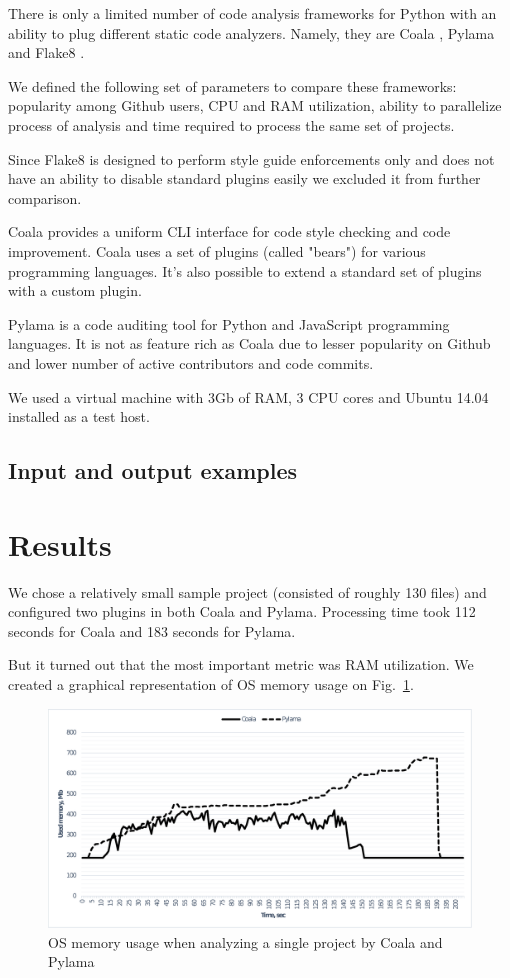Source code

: \documentclass[runningheads,a4paper]{llncs}
\begin{document}
There is only a limited number of code analysis frameworks for Python with an ability
to plug different static code analyzers. Namely, they are Coala \cite{item13},
Pylama \cite{item14} and Flake8 \cite{item15}.

We defined the following set of parameters to compare these frameworks:
popularity among Github \cite{item16} users, CPU and RAM utilization, ability to
parallelize process of analysis and time required to process the same set of projects.

Since Flake8 is designed to perform style guide enforcements only and does not
have an ability to disable standard plugins easily we excluded it from further comparison.

Coala provides a uniform CLI interface for code style checking and code
improvement. Coala uses a set of plugins (called "bears") for various
programming languages. It's also possible to extend a standard set of
plugins with a custom plugin.

Pylama is a code auditing tool for Python and JavaScript programming
languages. It is not as feature rich as Coala due to lesser popularity
on Github and lower number of active contributors and code commits.

We used a virtual machine with 3Gb of RAM, 3 CPU cores and Ubuntu 14.04
installed as a test host.

\subsection{Input and output examples}

\section{Results}

We chose a relatively small sample project (consisted
of roughly 130 files) and configured two plugins in both Coala and Pylama.
Processing time took 112 seconds for Coala and 183 seconds for Pylama.

But it turned out that the most important metric was RAM utilization. We created
a graphical representation of OS memory usage on Fig.~\ref{fig:memusage}.

%
\begin{figure}
	\centering
	\includegraphics[width=\linewidth]{memusage}
	\caption{OS memory usage when analyzing a single project by Coala and Pylama}
	\label{fig:memusage}
\end{figure}
%
\end{document}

**Your task**
The entries above need to be repeated in full, word for word. Skip the images.

**Completed exercise**
Source code

: \documentclass[runningheads,a4paper]{llncs}
\begin{document}
There is only a limited number of code analysis frameworks for Python with an ability
to plug different static code analyzers. Namely, they are Coala \cite{item13},
Pylama \cite{item14} and Flake8 \cite{item15}.

We defined the following set of parameters to compare these frameworks:
popularity among Github \cite{item16} users, CPU and RAM utilization, ability to
parallelize process of analysis and time required to process the same set of projects.

Since Flake8 is designed to perform style guide enforcements only and does not
have an ability to disable standard plugins easily we excluded it from further comparison.

Coala provides a uniform CLI interface for code style checking and code
improvement. Coala uses a set of plugins (called "bears") for various
programming languages. It's also possible to extend a standard set of
plugins with a custom plugin.

Pylama is a code auditing tool for Python and JavaScript programming
languages. It is not as feature rich as Coala due to lesser popularity
on Github and lower number of active contributors and code commits.

We used a virtual machine with 3Gb of RAM, 3 CPU cores and Ubuntu 14.04
installed as a test host.

\subsection{Input and output examples}

\section{Results}

We chose a relatively small sample project (consisted
of roughly 130 files) and configured two plugins in both Coala and Pylama.
Processing time took 112 seconds for Coala and 183 seconds for Pylama.

But it turned out that the most important metric was RAM utilization. We created
a graphical representation of OS memory usage on Fig.~\ref{fig:memusage}.

%
\begin{figure}
	\centering
	\includegraphics[width=\linewidth]{memusage}
	\caption{OS memory usage when analyzing a single project by Coala and Pylama}
	\label{fig:memusage}
\end{figure}
%
\end{document}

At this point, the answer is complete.